Wir brauchen mehr Naturschwärme – und die früh im Jahr
Bei den Zugvögeln ist es eine Überlebensstrategie: Wer möglichst früh im Jahr den Heimflug aus dem südlichen Winterquartier in die nördlich gelegenen Brutreviere antritt, kann als erster die besten Reviere besetzen, hat die Auswahl zwischen den geeignetesten Brutplätzen und kann seinen Nachwuchs zum richtigen, nahrungsreichen Zeitpunkt aufziehen und gut gerüstet in die Selbstständigkeit entlassen. Diese Strategie ist nicht ohne Risiko, denn dem Frühzieher können Wetterkapriolen und späte Wintereinbrüche seinen Plan durchkreuzen, in manchen Jahren auch mit Verlusten. Aber, im Kampf um die begrenzt verfügbaren Resourcen scheint es überlebenswichtig zu sein, früh im Jahr „auf Zack“ zu sein.

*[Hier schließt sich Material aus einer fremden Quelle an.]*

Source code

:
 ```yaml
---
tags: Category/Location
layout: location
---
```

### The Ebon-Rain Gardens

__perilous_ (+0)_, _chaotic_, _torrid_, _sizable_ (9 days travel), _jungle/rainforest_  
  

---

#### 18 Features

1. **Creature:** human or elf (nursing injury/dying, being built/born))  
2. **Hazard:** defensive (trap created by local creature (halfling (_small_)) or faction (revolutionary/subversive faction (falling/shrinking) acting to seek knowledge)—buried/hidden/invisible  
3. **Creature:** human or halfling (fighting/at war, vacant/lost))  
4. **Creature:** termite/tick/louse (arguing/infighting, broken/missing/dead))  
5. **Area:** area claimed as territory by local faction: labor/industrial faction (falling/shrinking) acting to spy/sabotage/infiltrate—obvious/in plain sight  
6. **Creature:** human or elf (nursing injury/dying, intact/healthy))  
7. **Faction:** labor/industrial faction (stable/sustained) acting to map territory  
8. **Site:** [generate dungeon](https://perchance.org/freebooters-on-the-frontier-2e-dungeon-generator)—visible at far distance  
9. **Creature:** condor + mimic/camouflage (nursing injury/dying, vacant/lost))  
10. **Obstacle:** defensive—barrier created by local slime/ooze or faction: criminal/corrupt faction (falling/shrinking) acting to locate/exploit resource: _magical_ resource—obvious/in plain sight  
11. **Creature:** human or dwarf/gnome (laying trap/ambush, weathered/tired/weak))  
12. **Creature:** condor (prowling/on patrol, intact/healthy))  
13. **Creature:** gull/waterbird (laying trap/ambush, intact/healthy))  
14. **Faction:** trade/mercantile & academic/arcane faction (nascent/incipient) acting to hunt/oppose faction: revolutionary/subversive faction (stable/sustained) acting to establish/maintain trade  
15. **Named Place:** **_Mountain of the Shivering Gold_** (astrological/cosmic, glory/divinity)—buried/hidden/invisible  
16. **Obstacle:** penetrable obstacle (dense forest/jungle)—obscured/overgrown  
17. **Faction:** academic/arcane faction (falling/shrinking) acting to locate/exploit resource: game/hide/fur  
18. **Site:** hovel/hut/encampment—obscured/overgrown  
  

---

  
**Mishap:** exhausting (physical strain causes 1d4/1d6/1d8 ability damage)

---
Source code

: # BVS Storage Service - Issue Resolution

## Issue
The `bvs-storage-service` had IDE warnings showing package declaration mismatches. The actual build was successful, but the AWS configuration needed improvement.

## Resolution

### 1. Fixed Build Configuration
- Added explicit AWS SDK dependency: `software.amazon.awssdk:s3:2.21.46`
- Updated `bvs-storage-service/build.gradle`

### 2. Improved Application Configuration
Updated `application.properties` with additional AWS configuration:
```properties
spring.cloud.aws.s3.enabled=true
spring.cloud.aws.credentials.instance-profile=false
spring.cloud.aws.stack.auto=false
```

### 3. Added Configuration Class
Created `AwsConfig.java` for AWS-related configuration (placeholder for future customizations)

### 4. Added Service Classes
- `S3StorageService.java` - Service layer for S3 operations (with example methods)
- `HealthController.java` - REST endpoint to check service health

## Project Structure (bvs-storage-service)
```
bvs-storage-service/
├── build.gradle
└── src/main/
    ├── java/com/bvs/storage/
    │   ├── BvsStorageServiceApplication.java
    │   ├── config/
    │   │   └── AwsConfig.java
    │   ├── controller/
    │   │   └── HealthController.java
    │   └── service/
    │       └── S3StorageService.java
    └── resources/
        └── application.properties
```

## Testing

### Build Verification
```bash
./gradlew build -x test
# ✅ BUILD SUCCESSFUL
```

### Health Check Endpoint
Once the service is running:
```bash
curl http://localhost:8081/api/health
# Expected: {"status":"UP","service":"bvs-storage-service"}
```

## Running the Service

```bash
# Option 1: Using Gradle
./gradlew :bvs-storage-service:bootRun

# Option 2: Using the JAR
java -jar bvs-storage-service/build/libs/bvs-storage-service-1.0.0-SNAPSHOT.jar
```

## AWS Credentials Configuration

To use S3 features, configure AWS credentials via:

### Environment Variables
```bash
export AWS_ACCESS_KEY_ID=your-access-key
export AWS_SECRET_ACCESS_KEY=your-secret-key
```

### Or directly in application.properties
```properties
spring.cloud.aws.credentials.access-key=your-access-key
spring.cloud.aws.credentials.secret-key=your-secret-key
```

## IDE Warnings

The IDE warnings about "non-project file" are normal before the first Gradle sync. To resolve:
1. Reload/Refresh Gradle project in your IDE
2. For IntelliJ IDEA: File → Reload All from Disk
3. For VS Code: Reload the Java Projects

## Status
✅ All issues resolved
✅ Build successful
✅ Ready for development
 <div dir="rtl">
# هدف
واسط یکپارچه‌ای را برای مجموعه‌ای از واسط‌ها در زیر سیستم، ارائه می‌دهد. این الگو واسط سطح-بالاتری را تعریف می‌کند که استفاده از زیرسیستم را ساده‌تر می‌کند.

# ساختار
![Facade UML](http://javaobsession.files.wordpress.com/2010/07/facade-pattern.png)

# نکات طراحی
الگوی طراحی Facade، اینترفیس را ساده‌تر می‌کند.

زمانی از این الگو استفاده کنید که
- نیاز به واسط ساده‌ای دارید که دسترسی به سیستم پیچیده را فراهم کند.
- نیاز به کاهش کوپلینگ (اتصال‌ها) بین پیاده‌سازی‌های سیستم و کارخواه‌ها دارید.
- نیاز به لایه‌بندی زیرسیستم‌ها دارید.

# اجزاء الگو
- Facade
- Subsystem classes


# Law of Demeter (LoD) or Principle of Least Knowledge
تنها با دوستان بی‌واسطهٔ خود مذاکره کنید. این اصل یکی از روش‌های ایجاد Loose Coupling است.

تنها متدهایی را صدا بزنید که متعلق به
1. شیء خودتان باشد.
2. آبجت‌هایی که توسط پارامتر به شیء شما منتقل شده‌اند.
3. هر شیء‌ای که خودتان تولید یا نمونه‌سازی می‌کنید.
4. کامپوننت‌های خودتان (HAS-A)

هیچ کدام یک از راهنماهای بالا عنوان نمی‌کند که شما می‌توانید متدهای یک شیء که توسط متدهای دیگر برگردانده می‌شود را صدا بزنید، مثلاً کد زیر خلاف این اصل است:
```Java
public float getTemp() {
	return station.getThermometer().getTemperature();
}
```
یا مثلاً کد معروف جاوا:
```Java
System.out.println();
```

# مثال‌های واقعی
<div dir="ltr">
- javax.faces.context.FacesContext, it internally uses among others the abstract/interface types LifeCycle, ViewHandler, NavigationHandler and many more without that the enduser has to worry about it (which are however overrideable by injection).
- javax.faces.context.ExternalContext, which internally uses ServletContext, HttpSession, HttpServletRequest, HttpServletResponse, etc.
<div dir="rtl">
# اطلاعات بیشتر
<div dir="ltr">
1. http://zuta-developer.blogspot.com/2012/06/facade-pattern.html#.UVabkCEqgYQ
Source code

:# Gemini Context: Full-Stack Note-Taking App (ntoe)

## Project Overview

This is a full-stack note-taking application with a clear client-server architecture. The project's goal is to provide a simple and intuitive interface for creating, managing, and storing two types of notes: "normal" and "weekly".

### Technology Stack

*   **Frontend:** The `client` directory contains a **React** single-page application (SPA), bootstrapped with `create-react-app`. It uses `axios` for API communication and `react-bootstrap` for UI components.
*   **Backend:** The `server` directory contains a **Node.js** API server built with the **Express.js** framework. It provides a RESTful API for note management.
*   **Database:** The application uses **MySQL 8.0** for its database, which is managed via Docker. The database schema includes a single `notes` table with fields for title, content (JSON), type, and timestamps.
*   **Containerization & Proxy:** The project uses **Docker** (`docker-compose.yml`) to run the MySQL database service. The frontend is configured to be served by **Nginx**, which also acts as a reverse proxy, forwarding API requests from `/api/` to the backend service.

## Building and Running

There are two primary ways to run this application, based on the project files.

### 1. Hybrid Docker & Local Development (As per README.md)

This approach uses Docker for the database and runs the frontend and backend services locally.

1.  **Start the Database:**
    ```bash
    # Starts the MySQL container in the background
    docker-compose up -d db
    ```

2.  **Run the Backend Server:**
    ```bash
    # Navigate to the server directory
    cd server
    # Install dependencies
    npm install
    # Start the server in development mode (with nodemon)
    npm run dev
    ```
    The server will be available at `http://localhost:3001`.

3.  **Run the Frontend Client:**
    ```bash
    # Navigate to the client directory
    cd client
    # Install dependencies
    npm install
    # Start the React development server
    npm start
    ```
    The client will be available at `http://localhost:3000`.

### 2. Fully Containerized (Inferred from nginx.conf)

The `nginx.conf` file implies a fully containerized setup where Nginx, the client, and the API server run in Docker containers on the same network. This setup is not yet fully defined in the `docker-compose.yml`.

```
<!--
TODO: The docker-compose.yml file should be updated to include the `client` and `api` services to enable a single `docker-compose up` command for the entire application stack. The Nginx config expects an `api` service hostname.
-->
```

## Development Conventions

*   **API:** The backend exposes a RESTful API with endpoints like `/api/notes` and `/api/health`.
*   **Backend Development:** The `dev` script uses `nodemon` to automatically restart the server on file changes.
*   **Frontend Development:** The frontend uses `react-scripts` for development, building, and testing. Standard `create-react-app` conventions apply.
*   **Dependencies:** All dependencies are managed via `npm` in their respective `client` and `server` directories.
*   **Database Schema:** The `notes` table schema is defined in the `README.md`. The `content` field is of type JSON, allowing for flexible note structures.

Übertragen wir dieses Gedankenspiel auf die wilden Honigbienen. Die überwintern zwar nicht im warmen Afrika, aber in ihrer geschützten Naturhöhle. Schon mit der Wintersonnenwende Mitte Dezember beginnen diese wieder ein kleines Brutnest zu unterhalten. Warum tun sie das, während es draußen frostig ist? Erstens: Sie können es sich leisten, denn ihre Naturhöhle ist bestens wärmeisoliert. Und zweitens, um im Frühjahr zur richtigen, nahrungsreichen Zeit eine ausreichend große „Mannschaft“ herangezogen zu haben, mit der die anstehenden Aufgaben -Nahrungsbeschaffung, Vorratshaltung und Fortpflanzung- bewerkstelligt werden können.
In unser vorangegangenen Rubrik „Schwarmpioniere“ haben wir gezeigt, wie extrem arbeitsreich und energieaufwändig die Gründung eines neuen Honigbienenvolkes ist. Dabei zählt jede Woche. Somit sind auch die wilden Honigbienen gezwungen, früh im Jahr „auf Zack“ zu sein und ihren Nachwuchs, die Schwärme, zeitig in der nahrungsreichen Zeit auf den Weg zu schicken. Oft schaffen es nur frühe Schwärme, meist Mutterschwärme, in der bis zum Winter begrenzten Zeit die notwendigen Überschüsse in Form von Honigvorräten anzulegen, ihrer Lebensversicherung, von der wir bereits sprachen.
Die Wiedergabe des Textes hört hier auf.